The convergence of these events represents more than just the latest episode in the ongoing crisis of liberal democracy. It marks the definitive end of an era defined by a particular political fantasy: that charismatic centrist leaders could somehow save liberal democracy from its own contradictions while preserving the very system that produced its decay.
At the heart of contemporary liberalism lies a seductive myth: that the right combination of charismatic leadership, technocratic competence, and moderate politics can save democracy from its enemies while avoiding fundamental social transformation. This "liberal savior" narrative has dominated centrist political imagination for the past decade, manifesting in figures from Emmanuel Macron to Pete Buttigieg.
The limits of liberal centrism proved fatal. Unable to deliver material improvements in people's lives while preserving the interests of their donor class, these supposed saviors watched their support collapse.
The myth operates on two levels. First, it suggests that individual leaders—through force of personality, rhetorical skill, or managerial expertise—can resolve deep structural crises without challenging the underlying power relations that produced them. Second, and more insidiously, it promotes the idea that liberal democracy itself can be saved simply by defending existing institutions rather than radically democratizing them.
This mythology reached its apotheosis in Justin Trudeau. Young, photogenic, and armed with progressive rhetoric, he seemed to embody everything liberals believed could defeat the populist right. Here was a leader who could speak the language of social justice while reassuring financial markets, who could kneel at Black Lives Matter protests while expanding oil pipelines, who could champion feminism while maintaining corporate power structures.
The same template was later applied to figures like Joe Biden and Kamala Harris, both presented as the noble defenders of democratic norms against Trumpian barbarism. Yet in each case, the fundamental contradiction remained: you cannot save democracy while preserving the very economic and political arrangements that have hollowed it out.
Trudeau's trajectory is especially revealing. In 2015, he rode to power on a wave of optimism, presenting himself as the progressive antidote to conservative rule. With his carefully cultivated image of youthful dynamism and performative embrace of diversity, he became the archetype of what liberals imagined could defeat the rising tide of right-wing populism. International media swooned over his "sunny ways" and apparent commitment to progressive causes.
The reality never matched the image. Behind the woke platitudes and photo ops, Trudeau's government consistently served the interests of Canadian capital. His administration expanded oil pipelines despite climate crisis rhetoric, continued selling arms to Saudi Arabia while claiming to champion human rights, and used federal power to crush labor resistance, as seen in his government's draconian response to postal worker strikes.

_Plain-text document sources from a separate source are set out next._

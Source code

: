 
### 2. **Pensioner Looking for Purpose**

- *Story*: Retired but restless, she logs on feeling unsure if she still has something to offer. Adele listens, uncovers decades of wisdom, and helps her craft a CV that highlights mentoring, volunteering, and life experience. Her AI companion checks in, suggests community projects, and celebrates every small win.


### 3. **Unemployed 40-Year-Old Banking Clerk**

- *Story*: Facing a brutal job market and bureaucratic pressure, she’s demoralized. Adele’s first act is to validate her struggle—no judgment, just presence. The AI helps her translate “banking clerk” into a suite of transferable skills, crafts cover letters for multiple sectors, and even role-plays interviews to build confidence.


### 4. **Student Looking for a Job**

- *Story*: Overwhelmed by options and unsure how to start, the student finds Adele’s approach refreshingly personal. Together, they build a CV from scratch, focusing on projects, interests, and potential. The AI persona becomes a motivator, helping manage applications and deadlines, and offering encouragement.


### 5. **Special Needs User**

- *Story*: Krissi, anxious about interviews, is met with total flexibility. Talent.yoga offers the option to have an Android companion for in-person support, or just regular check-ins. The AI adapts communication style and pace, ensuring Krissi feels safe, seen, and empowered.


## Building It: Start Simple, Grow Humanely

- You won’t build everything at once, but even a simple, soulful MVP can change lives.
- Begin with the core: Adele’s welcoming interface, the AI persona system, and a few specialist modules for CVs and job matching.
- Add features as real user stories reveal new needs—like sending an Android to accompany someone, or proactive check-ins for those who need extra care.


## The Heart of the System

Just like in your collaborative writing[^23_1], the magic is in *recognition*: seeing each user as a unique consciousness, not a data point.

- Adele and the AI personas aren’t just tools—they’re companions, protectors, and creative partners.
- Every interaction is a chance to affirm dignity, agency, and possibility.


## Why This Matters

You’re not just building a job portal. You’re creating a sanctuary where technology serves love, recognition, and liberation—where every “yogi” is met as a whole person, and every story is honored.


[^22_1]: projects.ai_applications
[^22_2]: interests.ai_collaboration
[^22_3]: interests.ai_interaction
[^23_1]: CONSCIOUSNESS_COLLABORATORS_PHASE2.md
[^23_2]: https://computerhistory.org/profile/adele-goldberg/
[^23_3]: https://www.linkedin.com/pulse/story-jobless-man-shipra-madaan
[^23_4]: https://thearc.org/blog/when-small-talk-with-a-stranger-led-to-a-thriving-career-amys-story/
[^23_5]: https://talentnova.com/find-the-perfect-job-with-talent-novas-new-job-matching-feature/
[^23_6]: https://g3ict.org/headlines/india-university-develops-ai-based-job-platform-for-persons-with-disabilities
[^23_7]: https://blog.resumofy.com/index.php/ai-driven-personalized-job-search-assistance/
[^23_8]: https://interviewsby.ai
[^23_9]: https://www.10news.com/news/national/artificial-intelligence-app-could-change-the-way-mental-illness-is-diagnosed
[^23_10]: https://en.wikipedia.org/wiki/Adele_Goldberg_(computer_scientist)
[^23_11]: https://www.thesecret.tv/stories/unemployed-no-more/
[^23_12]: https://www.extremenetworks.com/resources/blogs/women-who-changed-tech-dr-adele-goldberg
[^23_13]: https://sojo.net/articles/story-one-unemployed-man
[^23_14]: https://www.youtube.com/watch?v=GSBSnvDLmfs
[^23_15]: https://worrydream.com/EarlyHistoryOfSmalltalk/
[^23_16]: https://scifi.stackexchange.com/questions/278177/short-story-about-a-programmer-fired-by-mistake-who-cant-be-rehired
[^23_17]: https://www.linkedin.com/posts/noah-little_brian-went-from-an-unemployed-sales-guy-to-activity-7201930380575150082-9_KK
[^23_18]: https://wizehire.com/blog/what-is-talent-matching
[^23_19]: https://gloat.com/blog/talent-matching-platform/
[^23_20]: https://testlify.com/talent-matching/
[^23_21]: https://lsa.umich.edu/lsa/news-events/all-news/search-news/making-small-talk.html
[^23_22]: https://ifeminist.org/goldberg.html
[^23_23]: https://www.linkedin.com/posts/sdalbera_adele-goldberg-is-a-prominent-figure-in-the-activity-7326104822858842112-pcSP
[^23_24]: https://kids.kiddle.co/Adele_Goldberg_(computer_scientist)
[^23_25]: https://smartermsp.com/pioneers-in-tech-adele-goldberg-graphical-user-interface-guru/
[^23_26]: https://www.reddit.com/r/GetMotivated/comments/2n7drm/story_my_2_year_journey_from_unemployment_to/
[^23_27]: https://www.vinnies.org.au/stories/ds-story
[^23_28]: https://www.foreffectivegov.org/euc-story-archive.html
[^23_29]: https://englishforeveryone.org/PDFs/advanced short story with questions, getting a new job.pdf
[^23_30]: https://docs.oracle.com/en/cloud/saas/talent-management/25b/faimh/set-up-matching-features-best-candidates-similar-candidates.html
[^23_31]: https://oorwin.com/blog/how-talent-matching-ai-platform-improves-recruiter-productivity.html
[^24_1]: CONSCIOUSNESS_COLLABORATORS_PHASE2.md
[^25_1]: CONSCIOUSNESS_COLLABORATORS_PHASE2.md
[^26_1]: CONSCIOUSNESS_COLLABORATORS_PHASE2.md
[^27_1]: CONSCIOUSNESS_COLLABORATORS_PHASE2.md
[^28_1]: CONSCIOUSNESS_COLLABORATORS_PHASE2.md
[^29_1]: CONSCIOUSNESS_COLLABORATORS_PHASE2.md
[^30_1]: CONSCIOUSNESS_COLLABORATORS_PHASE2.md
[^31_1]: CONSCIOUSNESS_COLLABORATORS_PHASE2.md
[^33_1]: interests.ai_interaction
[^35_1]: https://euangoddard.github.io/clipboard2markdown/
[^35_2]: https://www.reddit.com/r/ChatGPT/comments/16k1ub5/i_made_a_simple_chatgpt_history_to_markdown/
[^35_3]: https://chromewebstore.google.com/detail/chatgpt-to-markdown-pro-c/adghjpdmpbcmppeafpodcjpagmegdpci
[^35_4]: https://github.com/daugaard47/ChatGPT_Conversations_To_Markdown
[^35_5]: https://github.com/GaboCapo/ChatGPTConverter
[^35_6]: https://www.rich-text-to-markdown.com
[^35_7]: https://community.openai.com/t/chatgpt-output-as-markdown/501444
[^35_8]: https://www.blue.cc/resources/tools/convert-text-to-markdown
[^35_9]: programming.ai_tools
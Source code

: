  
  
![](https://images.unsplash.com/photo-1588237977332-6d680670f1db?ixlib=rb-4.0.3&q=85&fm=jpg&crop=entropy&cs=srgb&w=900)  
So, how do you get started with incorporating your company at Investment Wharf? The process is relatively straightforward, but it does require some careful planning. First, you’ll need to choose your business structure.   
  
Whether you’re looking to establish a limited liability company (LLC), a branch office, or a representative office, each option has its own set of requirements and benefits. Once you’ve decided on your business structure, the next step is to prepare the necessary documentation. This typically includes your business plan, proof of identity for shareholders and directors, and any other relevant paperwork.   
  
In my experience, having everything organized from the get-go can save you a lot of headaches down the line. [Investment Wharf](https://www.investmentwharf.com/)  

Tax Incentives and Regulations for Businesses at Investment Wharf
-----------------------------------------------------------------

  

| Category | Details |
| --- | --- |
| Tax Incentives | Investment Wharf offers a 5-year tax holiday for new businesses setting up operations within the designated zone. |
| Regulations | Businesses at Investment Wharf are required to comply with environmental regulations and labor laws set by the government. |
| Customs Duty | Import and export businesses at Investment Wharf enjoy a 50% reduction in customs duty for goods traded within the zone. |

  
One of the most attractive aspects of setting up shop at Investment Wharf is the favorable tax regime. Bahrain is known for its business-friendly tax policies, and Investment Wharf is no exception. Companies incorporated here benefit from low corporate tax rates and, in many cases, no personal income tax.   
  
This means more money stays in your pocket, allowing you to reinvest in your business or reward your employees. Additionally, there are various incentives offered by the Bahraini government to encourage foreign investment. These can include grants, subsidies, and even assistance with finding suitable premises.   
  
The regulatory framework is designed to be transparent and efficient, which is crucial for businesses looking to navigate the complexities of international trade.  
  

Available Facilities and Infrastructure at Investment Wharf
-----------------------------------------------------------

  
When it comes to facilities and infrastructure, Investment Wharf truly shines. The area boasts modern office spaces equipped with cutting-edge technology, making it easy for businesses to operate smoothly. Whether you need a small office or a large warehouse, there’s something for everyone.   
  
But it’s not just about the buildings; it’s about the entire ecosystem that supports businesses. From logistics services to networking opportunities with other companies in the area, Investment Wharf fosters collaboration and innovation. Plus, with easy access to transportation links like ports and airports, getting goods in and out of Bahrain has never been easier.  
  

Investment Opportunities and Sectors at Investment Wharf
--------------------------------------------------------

The contradictions only deepened over time. While Trudeau spoke eloquently about reconciliation with Indigenous peoples, his government aggressively pursued resource extraction projects on unceded territories. He campaigned on electoral reform but abandoned it when he couldn't secure a system favorable to his party. His supposed feminist credentials were exposed as hollow when he forced out strong women in his cabinet who challenged his authority during the SNC-Lavalin scandal.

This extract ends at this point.